DATA FOR REVIEW -
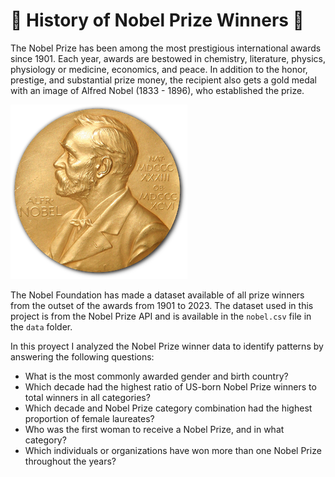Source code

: # 🥇 History of Nobel Prize Winners 🥇

The Nobel Prize has been among the most prestigious international awards since 1901. Each year, awards are bestowed in chemistry, literature, physics, physiology or medicine, economics, and peace. In addition to the honor, prestige, and substantial prize money, the recipient also gets a gold medal with an image of Alfred Nobel (1833 - 1896), who established the prize.

![](Nobel_Prize.png)

The Nobel Foundation has made a dataset available of all prize winners from the outset of the awards from 1901 to 2023. The dataset used in this project is from the Nobel Prize API and is available in the `nobel.csv` file in the `data` folder.

In this proyect I analyzed the Nobel Prize winner data to identify patterns by answering the following questions:
- What is the most commonly awarded gender and birth country?
- Which decade had the highest ratio of US-born Nobel Prize winners to total winners in all categories?
- Which decade and Nobel Prize category combination had the highest proportion of female laureates?
- Who was the first woman to receive a Nobel Prize, and in what category?
- Which individuals or organizations have won more than one Nobel Prize throughout the years?
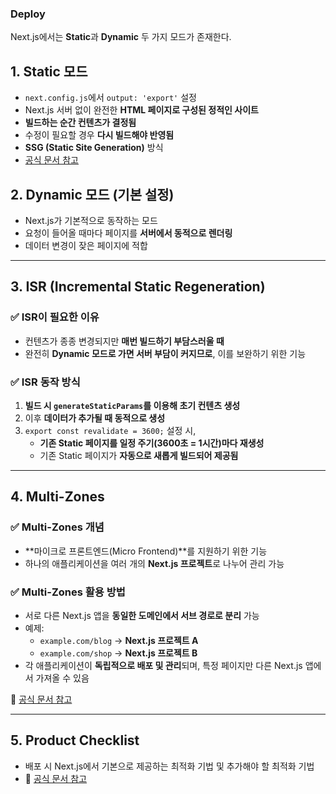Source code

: ### Deploy

Next.js에서는 **Static**과 **Dynamic** 두 가지 모드가 존재한다.

## 1. Static 모드

- `next.config.js`에서 `output: 'export'` 설정
- Next.js 서버 없이 완전한 **HTML 페이지로 구성된 정적인 사이트**
- **빌드하는 순간 컨텐츠가 결정됨**
- 수정이 필요할 경우 **다시 빌드해야 반영됨**
- **SSG (Static Site Generation)** 방식
- [공식 문서 참고](https://nextjs.org/docs/pages/building-your-application/deploying/static-exports)

## 2. Dynamic 모드 (기본 설정)

- Next.js가 기본적으로 동작하는 모드
- 요청이 들어올 때마다 페이지를 **서버에서 동적으로 렌더링**
- 데이터 변경이 잦은 페이지에 적합

---

## 3. ISR (Incremental Static Regeneration)

### ✅ ISR이 필요한 이유

- 컨텐츠가 종종 변경되지만 **매번 빌드하기 부담스러울 때**
- 완전히 **Dynamic 모드로 가면 서버 부담이 커지므로**, 이를 보완하기 위한 기능

### ✅ ISR 동작 방식

1. **빌드 시 `generateStaticParams`를 이용해 초기 컨텐츠 생성**
2. 이후 **데이터가 추가될 때 동적으로 생성**
3. `export const revalidate = 3600;` 설정 시,
   - **기존 Static 페이지를 일정 주기(3600초 = 1시간)마다 재생성**
   - 기존 Static 페이지가 **자동으로 새롭게 빌드되어 제공됨**

---

## 4. Multi-Zones

### ✅ Multi-Zones 개념

- **마이크로 프론트엔드(Micro Frontend)**를 지원하기 위한 기능
- 하나의 애플리케이션을 여러 개의 **Next.js 프로젝트**로 나누어 관리 가능

### ✅ Multi-Zones 활용 방법

- 서로 다른 Next.js 앱을 **동일한 도메인에서 서브 경로로 분리** 가능
- 예제:
  - `example.com/blog` → **Next.js 프로젝트 A**
  - `example.com/shop` → **Next.js 프로젝트 B**
- 각 애플리케이션이 **독립적으로 배포 및 관리**되며, 특정 페이지만 다른 Next.js 앱에서 가져올 수 있음

🔗 [공식 문서 참고](https://nextjs.org/docs/pages/building-your-application/deploying/multi-zones)

---

## 5. Product Checklist

- 배포 시 Next.js에서 기본으로 제공하는 최적화 기법 및 추가해야 할 최적화 기법
- 🔗 [공식 문서 참고](https://nextjs.org/docs/pages/building-your-application/deploying/production-checklist)

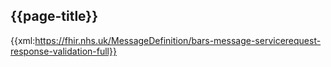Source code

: ## {{page-title}}

{{xml:https://fhir.nhs.uk/MessageDefinition/bars-message-servicerequest-response-validation-full}}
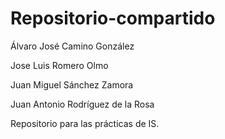 Repositorio-compartido
======================

Álvaro José Camino González

Jose Luis Romero Olmo

Juan Miguel Sánchez Zamora

Juan Antonio Rodríguez de la Rosa


Repositorio para las prácticas de IS.
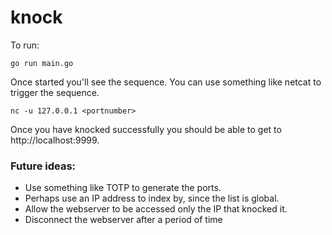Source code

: # knock

To run:

`go run main.go`

Once started you'll see the sequence.  You can use something like netcat to trigger the sequence.

`nc -u 127.0.0.1 <portnumber>`

Once you have knocked successfully you should be able to get to http://localhost:9999.

### Future ideas:
* Use something like TOTP to generate the ports.
* Perhaps use an IP address to index by, since the list is global.
* Allow the webserver to be accessed only the IP that knocked it.
* Disconnect the webserver after a period of time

YOUR INSTRUCTIONS - Search the data for "since". Copy each line that has it.

RESPONSE -
The Nobel Prize has been among the most prestigious international awards since 1901. Each year, awards are bestowed in chemistry, literature, physics, physiology or medicine, economics, and peace. In addition to the honor, prestige, and substantial prize money, the recipient also gets a gold medal with an image of Alfred Nobel (1833 - 1896), who established the prize.
* Perhaps use an IP address to index by, since the list is global.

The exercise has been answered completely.